The Standard Model allows certain interactions that do not conserve baryon number to take place. Indeed, while possibility of baryon number non-conservation is pretty much irrelevant to ordinary Standard Model physics in anything remotely resembling ordinary temperatures, where the Standard Model suppresses the behavior to undetectable rarity, baryon number non-conservation at the kind of temperatures assumed to exist by cosmologists in the moments after the Big Bang to produce the mix of particles we see today in cosmologies based on the Standard Model.
In the Standard Model baryon number non-conservation is associated with chiral anomalies and in particular with a process called a sphaleron that cannot be represented by a Feynman diagram.
This particular nuance of the Standard Model has a big problem. It is a feature of the Standard Model, like the potential for CP violation in strong interactions, which has never been observed, even though a modified conservation law (B-L conservation where B standard for baryon number and L stands for lepton number) is ready and waiting to explain it and constrain it theoretically, if it were ever observed. As of a 2006 paper discussing the experimental evidence for baryon number non-conservation (and citing S. Eidelman et al. (Particle Data Group), Phys. Lett. B592 (2004) 1): "No baryon number violating processes have yet been observed." Some of the processes that B-L conservation might make possible in some beyond the standard model theories, such as proton decay, are also not observed.
Thus, while most beyond the standard model physics propose B-L conservation compliant processes that violate baryon conservation number, beyond the standard model physics that prohibit baryon conservation are not prohibited by experimental evidence, although they would require significant revisions in cosmologies based on the Standard Model at unobservable moments in the history of the universe. Still, the cosmology problems associated with absolute baryon conservation don't pose nearly the problem for quantum gravity theories that, for example, propose a "big bounce" as loop quantum gravity does, as opposed to a pure "big bang."

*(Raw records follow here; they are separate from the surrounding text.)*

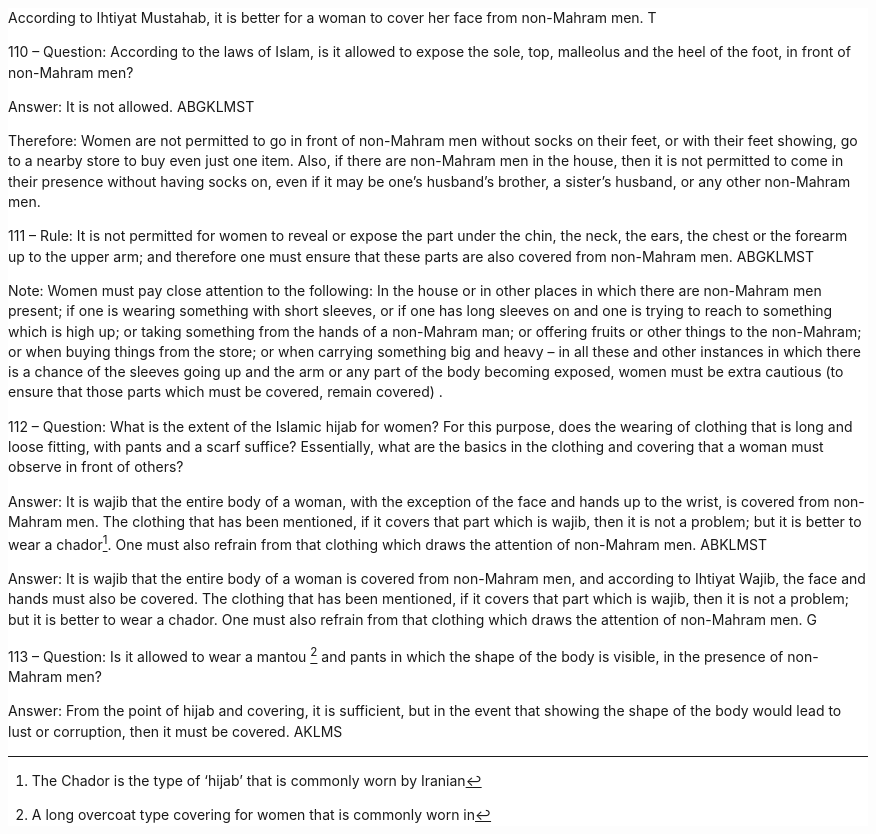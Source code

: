 According to Ihtiyat Mustahab, it is better for a woman to cover her
face from non-Mahram men. T

110 – Question: According to the laws of Islam, is it allowed to expose
the sole, top, malleolus and the heel of the foot, in front of
non-Mahram men?

Answer: It is not allowed. ABGKLMST

Therefore: Women are not permitted to go in front of non-Mahram men
without socks on their feet, or with their feet showing, go to a nearby
store to buy even just one item. Also, if there are non-Mahram men in
the house, then it is not permitted to come in their presence without
having socks on, even if it may be one’s husband’s brother, a sister’s
husband, or any other non-Mahram men.

111 – Rule: It is not permitted for women to reveal or expose the part
under the chin, the neck, the ears, the chest or the forearm up to the
upper arm; and therefore one must ensure that these parts are also
covered from non-Mahram men. ABGKLMST

Note: Women must pay close attention to the following: In the house or
in other places in which there are non-Mahram men present; if one is
wearing something with short sleeves, or if one has long sleeves on and
one is trying to reach to something which is high up; or taking
something from the hands of a non-Mahram man; or offering fruits or
other things to the non-Mahram; or when buying things from the store; or
when carrying something big and heavy – in all these and other instances
in which there is a chance of the sleeves going up and the arm or any
part of the body becoming exposed, women must be extra cautious (to
ensure that those parts which must be covered, remain covered) .

112 – Question: What is the extent of the Islamic hijab for women? For
this purpose, does the wearing of clothing that is long and loose
fitting, with pants and a scarf suffice? Essentially, what are the
basics in the clothing and covering that a woman must observe in front
of others?

Answer: It is wajib that the entire body of a woman, with the exception
of the face and hands up to the wrist, is covered from non-Mahram men.
The clothing that has been mentioned, if it covers that part which is
wajib, then it is not a problem; but it is better to wear a chador[^2].
One must also refrain from that clothing which draws the attention of
non-Mahram men. ABKLMST

Answer: It is wajib that the entire body of a woman is covered from
non-Mahram men, and according to Ihtiyat Wajib, the face and hands must
also be covered. The clothing that has been mentioned, if it covers that
part which is wajib, then it is not a problem; but it is better to wear
a chador. One must also refrain from that clothing which draws the
attention of non-Mahram men. G

113 – Question: Is it allowed to wear a mantou [^3] and pants in which
the shape of the body is visible, in the presence of non-Mahram men?

Answer: From the point of hijab and covering, it is sufficient, but in
the event that showing the shape of the body would lead to lust or
corruption, then it must be covered. AKLMS


[^1]: In the following rulings, the spouse is an exception.
[^2]: The Chador is the type of ‘hijab’ that is commonly worn by Iranian
[^3]: A long overcoat type covering for women that is commonly worn in
[^4]: It should be noted that the meaning of Zinat refers to those
[^5]: Please note that the term Libas al-Shuhrah has been translated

A similar notion called lepton number also exists, and there are also subconcepts of lepton number for the electron, muon and tau generations of leptons called leptonic family number. Lepton family number is apparently violated in neutrino oscillation. But, while lepton number violation is permitted in cases of chiral anomalies, just as baryon number violation is within the context of the Standard Model, it isn't clear from experimental evidence if this ever actually happens. (One-loop Feynman diagrams like the triangle diagram do involve a chiral anomaly, and clearly are necessary to include in calculations that produce the right answers for pion decay, but it isn't obvious to me that these involve lepton number violations, and, if they do, it may be the lepton number violation definition rather than the existence of such a rule that is at fault.)
Lepton number conservation is closely related to a deep issue concerning the nature of neutrino mass (Dirac or Majorana):
Dirac neutrino masses can be generated by the standard Higgs mechanism. Majorana neutrino masses require a new mechanism of neutrino mass generation that is beyond the Standard Model. One of the most popular mechanisms of neutrino mass generation is the see-saw mechanism [51, 52, 53]. This mechanism is based on the assumption that the law of conservation of lepton number is violated at a scale that is much larger then the scale of violation of the electroweak symmetry. The see-saw mechanism allows to connect the smallness of neutrino masses with a large physical scale that characterizes the violation of the lepton number conservation law.
If neutrino masses are Dirac just as all other particle masses in the Standard Model are, then lepton number non-conservation is not necessary. If they have Majorana masses, then lepton number non-conservation is necessary. Neutrinoless double beta decay, which violated lepton number conservation and is also associated with Majorana masses for neutrinos, has not been observed (see also here (2010)). This places significant limits on the nature of Majorana mass if it exists, and is also notable because it is one of the few areas of fundamental particle physics that can be examined experimentally with great precision without the immensely expensive particle accelerators (such as the LHC).
Thus, baryon number non-conservation and lepton number non-conservation, while well motivated theoretically, like SUSY and various grand unified theories, are mere possibilities that experiments continue to offer absolutely no evidence to substantiate. It might be fruitful to focus on theories that instead conserve both baryon number and lepton number because these are completely consistent with experiment and the exercise of developing equations and quantum mechanical rules that observe these symmetries might provide additional useful insights for new beyond the standard model investigations.